12/22/2008 05:12 am ET | Updated May 25, 2011

Henry Waxman's hard-fought capture of the House Energy and Commerce Committee chairmanship has created an opening for his soon-to-be-former seat atop the House Oversight Committee. The upset also sent a message across Capitol Hill that seniority is no longer the prime merit for a chairmanship post -- a message that could shake up the race for Waxman's old seat.

The official word is that Rep. Ed Towns is the favorite to take over the post. With Waxman gone, the New York Democrat assumes the role of senior official on the Oversight committee, and his office says he wants the job.

"I anticipate wide-ranging support from various regions of the Democratic Caucus. I am prepared to mount a vigorous campaign," reads a statement sent over by Towns' spokesperson, Shrita Sterlin.
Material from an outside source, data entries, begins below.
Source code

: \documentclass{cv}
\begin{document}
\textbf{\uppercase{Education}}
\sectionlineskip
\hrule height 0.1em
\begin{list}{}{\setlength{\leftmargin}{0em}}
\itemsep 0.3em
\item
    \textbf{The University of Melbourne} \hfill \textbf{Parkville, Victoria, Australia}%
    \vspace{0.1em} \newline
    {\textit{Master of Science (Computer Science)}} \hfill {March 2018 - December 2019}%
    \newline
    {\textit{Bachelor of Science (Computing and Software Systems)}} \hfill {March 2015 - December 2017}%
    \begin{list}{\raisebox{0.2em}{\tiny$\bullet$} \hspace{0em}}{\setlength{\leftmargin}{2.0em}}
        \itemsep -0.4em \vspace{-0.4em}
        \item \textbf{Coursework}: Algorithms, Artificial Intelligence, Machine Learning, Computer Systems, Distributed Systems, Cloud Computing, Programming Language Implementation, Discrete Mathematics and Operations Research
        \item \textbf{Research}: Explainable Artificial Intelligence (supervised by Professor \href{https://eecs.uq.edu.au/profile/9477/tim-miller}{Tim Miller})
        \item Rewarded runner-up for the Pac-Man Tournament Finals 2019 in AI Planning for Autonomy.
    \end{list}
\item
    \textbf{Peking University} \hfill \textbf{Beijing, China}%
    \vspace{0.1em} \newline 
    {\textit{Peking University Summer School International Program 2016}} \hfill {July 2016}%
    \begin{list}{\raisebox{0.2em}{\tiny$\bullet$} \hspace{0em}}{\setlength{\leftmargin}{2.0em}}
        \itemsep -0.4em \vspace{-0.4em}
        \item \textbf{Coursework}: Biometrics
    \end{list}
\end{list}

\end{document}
Towns, clearly prepping for the post, laid out the broad outlines of what he would do as chair: "I look forward to working with the Obama Administration to improve efficiency, oversight and access to the government's programs, services and contracts and would continue the course of constructive oversight that Chairman Waxman embarked upon in the 110th Congress."

Moreover, the second most likely Oversight Committee chair, Rep. Elijah Cummings, is officially saying that he will not oppose Towns.

"The Congressman has said from the start that he would be honored to serve as OGR Chair, but he respects that his CBC [The Congressional Black Caucus] colleague, Mr. Towns, is next in line," Cummings spokesperson Jennifer Kohl told the Huffington Post and other publications.

Congressional Quarterly has "two senior Democrats" saying that Towns "likely would have strong support when he seeks the endorsement of the House Democratic Steering and Policy Committee."

Case closed, right?

It may very well play out this way.

But several sources on Capitol Hill say there is a desire among the more progressive in the party to see Cummings ascend to the Oversight post. One aide, in fact, said that if Cummings were to run against Towns, he would stand a good shot of winning.

"Cummings isn't number two in terms of seniority, but he's been number two in terms of most engaged in every hearing and is sharp," the source said. "Towns was not as engaged compared to Cummings and not as good."

As of now, there is no indication that Cummings will actually challenge his fellow Congressional Black Caucus member -- even if some members of the House are pining for him to throw his hat in the ring. The Caucus likely doesn't want another high-pitched fight and Towns certainly has the respect of his colleagues (in addition to Cummings, Rep. Carolyn Maloney, another potential rival, has said she official won't run for the post if Towns wants it).

Then there is the question of how important Oversight will be under an Obama administration. While the committee launched investigations into a wide range of Bush administration conduct, there won't be the same impetus to investigate a Democratic White House. Nevertheless, there are topics the group could pursue in the years ahead -- including the insurance industry, where the committee could help Obama launch sweeping health care reforms.